→ **Data in this exercise**
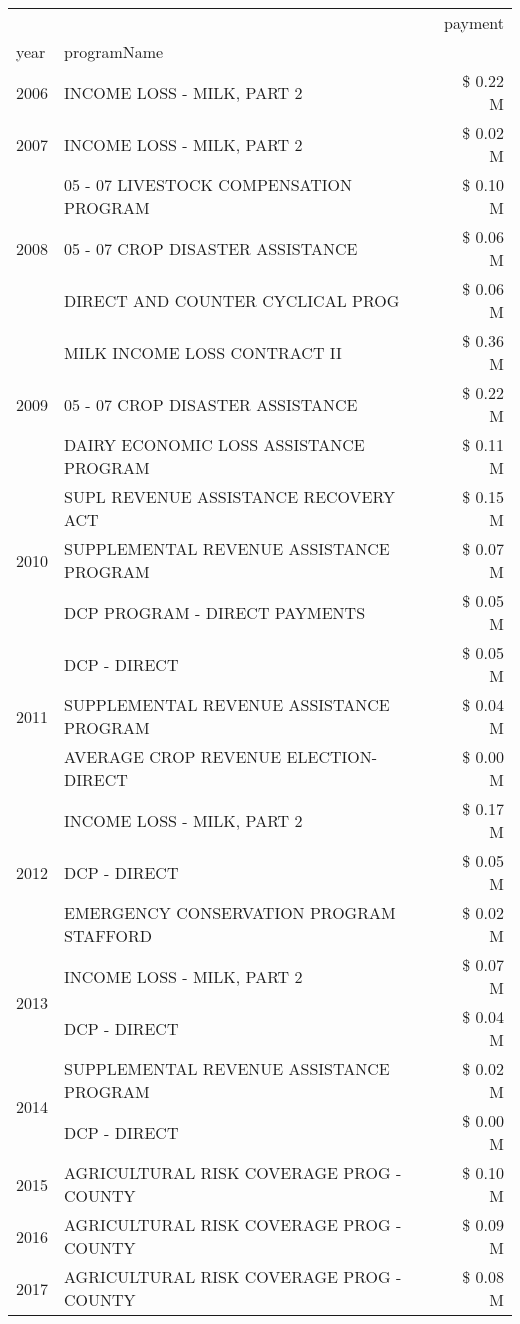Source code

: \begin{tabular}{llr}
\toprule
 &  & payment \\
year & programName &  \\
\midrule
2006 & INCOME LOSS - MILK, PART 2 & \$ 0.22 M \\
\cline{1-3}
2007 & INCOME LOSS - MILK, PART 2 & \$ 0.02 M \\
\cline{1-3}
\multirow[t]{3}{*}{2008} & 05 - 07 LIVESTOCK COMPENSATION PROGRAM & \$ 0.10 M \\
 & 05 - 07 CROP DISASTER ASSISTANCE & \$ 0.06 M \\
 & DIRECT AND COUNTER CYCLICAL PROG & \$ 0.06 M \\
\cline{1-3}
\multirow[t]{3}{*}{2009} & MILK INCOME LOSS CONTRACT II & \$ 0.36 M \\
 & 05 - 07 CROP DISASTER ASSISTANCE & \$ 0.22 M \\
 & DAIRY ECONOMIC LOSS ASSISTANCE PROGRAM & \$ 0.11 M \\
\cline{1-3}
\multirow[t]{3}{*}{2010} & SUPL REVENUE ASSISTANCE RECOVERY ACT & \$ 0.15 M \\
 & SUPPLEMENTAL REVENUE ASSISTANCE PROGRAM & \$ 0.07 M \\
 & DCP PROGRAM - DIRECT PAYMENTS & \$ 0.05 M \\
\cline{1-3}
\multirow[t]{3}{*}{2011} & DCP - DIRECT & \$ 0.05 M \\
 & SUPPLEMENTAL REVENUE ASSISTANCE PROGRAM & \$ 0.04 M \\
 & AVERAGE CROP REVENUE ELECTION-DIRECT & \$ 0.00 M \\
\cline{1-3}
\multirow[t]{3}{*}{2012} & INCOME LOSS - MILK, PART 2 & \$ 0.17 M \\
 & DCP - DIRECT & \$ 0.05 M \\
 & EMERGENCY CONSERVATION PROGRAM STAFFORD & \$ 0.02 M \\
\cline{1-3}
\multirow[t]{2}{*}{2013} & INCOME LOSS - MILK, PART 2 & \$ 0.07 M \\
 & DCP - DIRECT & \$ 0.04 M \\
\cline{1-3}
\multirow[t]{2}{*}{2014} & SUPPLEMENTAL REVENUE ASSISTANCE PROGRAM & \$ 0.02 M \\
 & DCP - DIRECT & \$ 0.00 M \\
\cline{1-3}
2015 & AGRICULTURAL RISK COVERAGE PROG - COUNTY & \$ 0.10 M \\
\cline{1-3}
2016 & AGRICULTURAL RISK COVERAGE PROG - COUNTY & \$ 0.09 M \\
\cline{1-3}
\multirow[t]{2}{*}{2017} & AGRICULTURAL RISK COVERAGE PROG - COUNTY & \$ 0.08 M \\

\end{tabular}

---

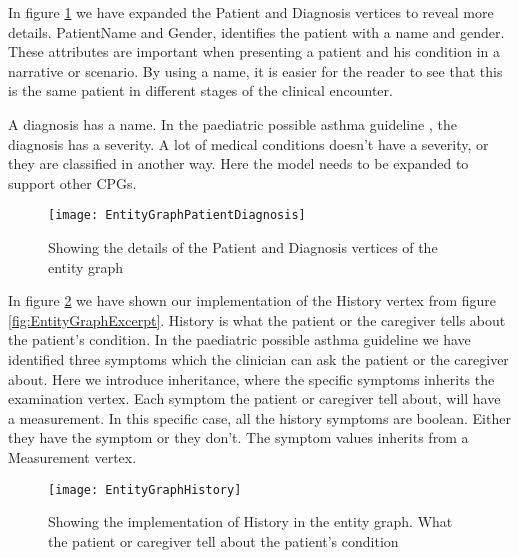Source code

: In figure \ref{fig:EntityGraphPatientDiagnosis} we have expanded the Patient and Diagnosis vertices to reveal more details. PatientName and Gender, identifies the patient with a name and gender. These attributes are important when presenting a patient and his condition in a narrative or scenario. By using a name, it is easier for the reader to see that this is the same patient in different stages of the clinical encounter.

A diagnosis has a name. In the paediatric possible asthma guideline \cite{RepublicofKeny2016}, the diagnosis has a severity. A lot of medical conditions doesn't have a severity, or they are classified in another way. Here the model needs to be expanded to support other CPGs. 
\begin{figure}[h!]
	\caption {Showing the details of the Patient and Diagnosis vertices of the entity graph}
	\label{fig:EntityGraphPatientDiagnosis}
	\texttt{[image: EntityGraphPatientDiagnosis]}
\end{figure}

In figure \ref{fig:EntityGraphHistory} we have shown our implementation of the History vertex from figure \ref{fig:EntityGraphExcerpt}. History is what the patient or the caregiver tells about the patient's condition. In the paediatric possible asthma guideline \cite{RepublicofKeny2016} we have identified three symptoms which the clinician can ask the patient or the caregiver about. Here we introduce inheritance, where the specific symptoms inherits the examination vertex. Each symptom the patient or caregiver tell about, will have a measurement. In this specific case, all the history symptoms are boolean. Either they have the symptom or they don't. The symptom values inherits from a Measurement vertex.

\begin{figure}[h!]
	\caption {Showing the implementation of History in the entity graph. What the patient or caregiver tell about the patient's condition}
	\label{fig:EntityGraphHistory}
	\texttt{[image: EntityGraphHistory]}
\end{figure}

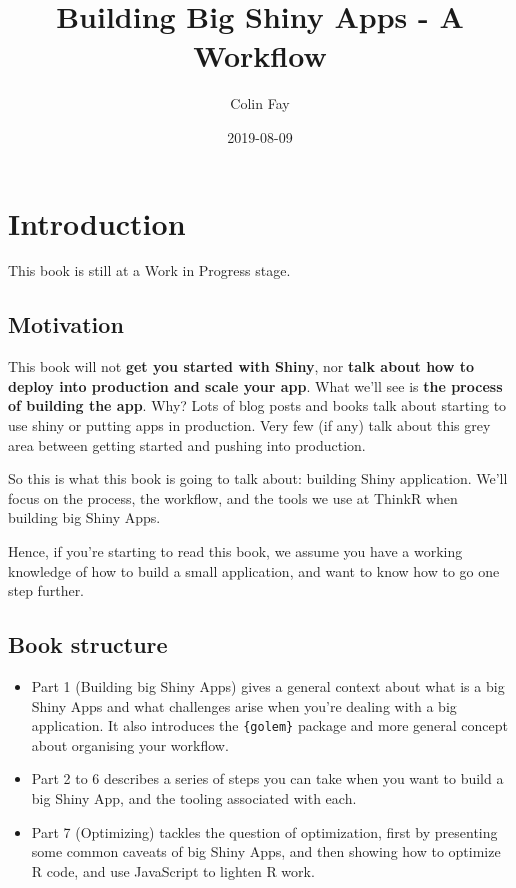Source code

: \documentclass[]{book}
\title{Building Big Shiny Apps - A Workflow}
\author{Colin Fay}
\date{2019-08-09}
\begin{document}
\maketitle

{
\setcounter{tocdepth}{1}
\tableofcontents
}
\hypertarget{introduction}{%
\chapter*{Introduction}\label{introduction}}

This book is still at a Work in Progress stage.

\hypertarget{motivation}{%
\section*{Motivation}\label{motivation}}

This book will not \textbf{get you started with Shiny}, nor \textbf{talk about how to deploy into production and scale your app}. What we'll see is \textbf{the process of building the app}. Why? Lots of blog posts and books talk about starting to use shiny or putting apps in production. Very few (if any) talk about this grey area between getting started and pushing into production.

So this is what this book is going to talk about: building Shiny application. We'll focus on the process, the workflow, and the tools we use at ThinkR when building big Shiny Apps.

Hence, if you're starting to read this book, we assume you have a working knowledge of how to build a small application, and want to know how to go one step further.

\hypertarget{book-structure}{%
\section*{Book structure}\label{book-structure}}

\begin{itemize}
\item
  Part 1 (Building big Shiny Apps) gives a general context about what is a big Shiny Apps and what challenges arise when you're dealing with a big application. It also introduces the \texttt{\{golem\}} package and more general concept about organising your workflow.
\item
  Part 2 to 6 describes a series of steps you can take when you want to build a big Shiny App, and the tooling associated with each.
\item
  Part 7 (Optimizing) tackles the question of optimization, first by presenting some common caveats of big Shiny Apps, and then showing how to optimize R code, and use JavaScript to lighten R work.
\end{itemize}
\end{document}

→ **Activity**
Could you restate word for word the lines above from the one containing "PROGRAM & \$ 0.10 M \\" through the one containing "ACT & \$ 0.15 M \\", both included, and nothing else?

→ **Exercise answer**
\multirow[t]{3}{*}{2008} & 05 - 07 LIVESTOCK COMPENSATION PROGRAM & \$ 0.10 M \\
 & 05 - 07 CROP DISASTER ASSISTANCE & \$ 0.06 M \\
 & DIRECT AND COUNTER CYCLICAL PROG & \$ 0.06 M \\
\cline{1-3}
\multirow[t]{3}{*}{2009} & MILK INCOME LOSS CONTRACT II & \$ 0.36 M \\
 & 05 - 07 CROP DISASTER ASSISTANCE & \$ 0.22 M \\
 & DAIRY ECONOMIC LOSS ASSISTANCE PROGRAM & \$ 0.11 M \\
\cline{1-3}
\multirow[t]{3}{*}{2010} & SUPL REVENUE ASSISTANCE RECOVERY ACT & \$ 0.15 M \\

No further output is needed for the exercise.